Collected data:
■ ■ ■

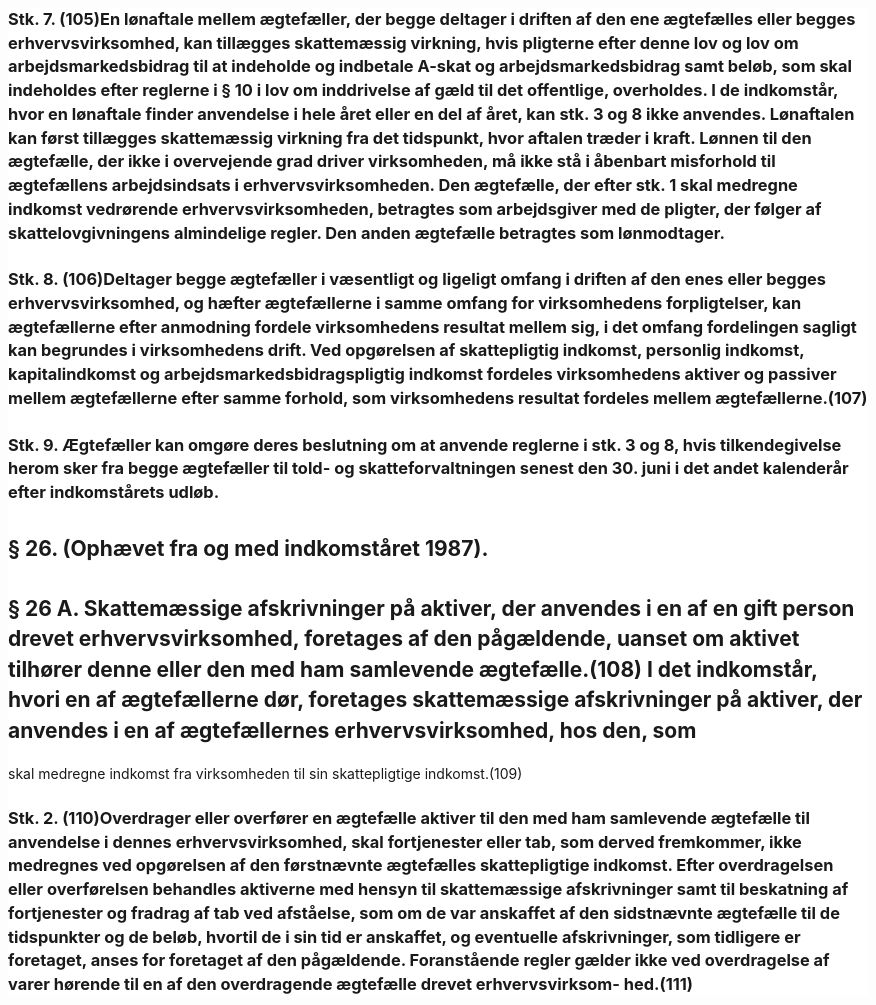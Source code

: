 ### Stk. 7. (​105​)En lønaftale mellem ægtefæller, der begge deltager i driften af den ene ægtefælles eller begges erhvervsvirksomhed, kan tillægges skattemæssig virkning, hvis pligterne efter denne lov og lov om arbejdsmarkedsbidrag til at indeholde og indbetale A-skat og arbejdsmarkedsbidrag samt beløb, som skal indeholdes efter reglerne i § 10 i lov om inddrivelse af gæld til det offentlige, overholdes. I de indkomstår, hvor en lønaftale finder anvendelse i hele året eller en del af året, kan stk. 3 og 8 ikke anvendes. Lønaftalen kan først tillægges skattemæssig virkning fra det tidspunkt, hvor aftalen træder i kraft. Lønnen til den ægtefælle, der ikke i overvejende grad driver virksomheden, må ikke stå i åbenbart misforhold til ægtefællens arbejdsindsats i erhvervsvirksomheden. Den ægtefælle, der efter stk. 1 skal medregne indkomst vedrørende erhvervsvirksomheden, betragtes som arbejdsgiver med de pligter, der følger af skattelovgivningens almindelige regler. Den anden ægtefælle betragtes som lønmodtager.
### Stk. 8. (​106​)Deltager begge ægtefæller i væsentligt og ligeligt omfang i driften af den enes eller begges erhvervsvirksomhed, og hæfter ægtefællerne i samme omfang for virksomhedens forpligtelser, kan ægtefællerne efter anmodning fordele virksomhedens resultat mellem sig, i det omfang fordelingen sagligt kan begrundes i virksomhedens drift. Ved opgørelsen af skattepligtig indkomst, personlig indkomst, kapitalindkomst og arbejdsmarkedsbidragspligtig indkomst fordeles virksomhedens aktiver og passiver mellem ægtefællerne efter samme forhold, som virksomhedens resultat fordeles mellem ægtefællerne.(​107​)
### Stk. 9. Ægtefæller kan omgøre deres beslutning om at anvende reglerne i stk. 3 og 8, hvis tilkendegivelse herom sker fra begge ægtefæller til told- og skatteforvaltningen senest den 30. juni i det andet kalenderår efter indkomstårets udløb.
## § 26. (Ophævet fra og med indkomståret 1987).
## § 26	A. Skattemæssige afskrivninger på aktiver, der anvendes i en af en gift person drevet erhvervsvirksomhed, foretages af den pågældende, uanset om aktivet tilhører denne eller den med ham samlevende ægtefælle.(​108​) I det indkomstår, hvori en af ægtefællerne dør, foretages skattemæssige afskrivninger på aktiver, der anvendes i en af ægtefællernes erhvervsvirksomhed, hos den, som
skal medregne indkomst fra virksomheden til sin skattepligtige indkomst.(​109​)
### Stk. 2. (​110​)Overdrager eller overfører en ægtefælle aktiver til den med ham samlevende ægtefælle til anvendelse i dennes erhvervsvirksomhed, skal fortjenester eller tab, som derved fremkommer, ikke medregnes ved opgørelsen af den førstnævnte ægtefælles skattepligtige indkomst. Efter overdragelsen eller overførelsen behandles aktiverne med hensyn til skattemæssige afskrivninger samt til beskatning af fortjenester og fradrag af tab ved afståelse, som om de var anskaffet af den sidstnævnte ægtefælle til de tidspunkter og de beløb, hvortil de i sin tid er anskaffet, og eventuelle afskrivninger, som tidligere er foretaget, anses for foretaget af den pågældende. Foranstående regler gælder ikke ved overdragelse af varer hørende til en af den overdragende ægtefælle drevet erhvervsvirksom- hed.(​111​)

■ ■ ■

## About this task
For every entry above, write it out exactly and remove any image.

## Solved problem
Source code

: ### Stk. 7. (​105​)En lønaftale mellem ægtefæller, der begge deltager i driften af den ene ægtefælles eller begges erhvervsvirksomhed, kan tillægges skattemæssig virkning, hvis pligterne efter denne lov og lov om arbejdsmarkedsbidrag til at indeholde og indbetale A-skat og arbejdsmarkedsbidrag samt beløb, som skal indeholdes efter reglerne i § 10 i lov om inddrivelse af gæld til det offentlige, overholdes. I de indkomstår, hvor en lønaftale finder anvendelse i hele året eller en del af året, kan stk. 3 og 8 ikke anvendes. Lønaftalen kan først tillægges skattemæssig virkning fra det tidspunkt, hvor aftalen træder i kraft. Lønnen til den ægtefælle, der ikke i overvejende grad driver virksomheden, må ikke stå i åbenbart misforhold til ægtefællens arbejdsindsats i erhvervsvirksomheden. Den ægtefælle, der efter stk. 1 skal medregne indkomst vedrørende erhvervsvirksomheden, betragtes som arbejdsgiver med de pligter, der følger af skattelovgivningens almindelige regler. Den anden ægtefælle betragtes som lønmodtager.
### Stk. 8. (​106​)Deltager begge ægtefæller i væsentligt og ligeligt omfang i driften af den enes eller begges erhvervsvirksomhed, og hæfter ægtefællerne i samme omfang for virksomhedens forpligtelser, kan ægtefællerne efter anmodning fordele virksomhedens resultat mellem sig, i det omfang fordelingen sagligt kan begrundes i virksomhedens drift. Ved opgørelsen af skattepligtig indkomst, personlig indkomst, kapitalindkomst og arbejdsmarkedsbidragspligtig indkomst fordeles virksomhedens aktiver og passiver mellem ægtefællerne efter samme forhold, som virksomhedens resultat fordeles mellem ægtefællerne.(​107​)
### Stk. 9. Ægtefæller kan omgøre deres beslutning om at anvende reglerne i stk. 3 og 8, hvis tilkendegivelse herom sker fra begge ægtefæller til told- og skatteforvaltningen senest den 30. juni i det andet kalenderår efter indkomstårets udløb.
## § 26. (Ophævet fra og med indkomståret 1987).
## § 26	A. Skattemæssige afskrivninger på aktiver, der anvendes i en af en gift person drevet erhvervsvirksomhed, foretages af den pågældende, uanset om aktivet tilhører denne eller den med ham samlevende ægtefælle.(​108​) I det indkomstår, hvori en af ægtefællerne dør, foretages skattemæssige afskrivninger på aktiver, der anvendes i en af ægtefællernes erhvervsvirksomhed, hos den, som
skal medregne indkomst fra virksomheden til sin skattepligtige indkomst.(​109​)
### Stk. 2. (​110​)Overdrager eller overfører en ægtefælle aktiver til den med ham samlevende ægtefælle til anvendelse i dennes erhvervsvirksomhed, skal fortjenester eller tab, som derved fremkommer, ikke medregnes ved opgørelsen af den førstnævnte ægtefælles skattepligtige indkomst. Efter overdragelsen eller overførelsen behandles aktiverne med hensyn til skattemæssige afskrivninger samt til beskatning af fortjenester og fradrag af tab ved afståelse, som om de var anskaffet af den sidstnævnte ægtefælle til de tidspunkter og de beløb, hvortil de i sin tid er anskaffet, og eventuelle afskrivninger, som tidligere er foretaget, anses for foretaget af den pågældende. Foranstående regler gælder ikke ved overdragelse af varer hørende til en af den overdragende ægtefælle drevet erhvervsvirksom- hed.(​111​)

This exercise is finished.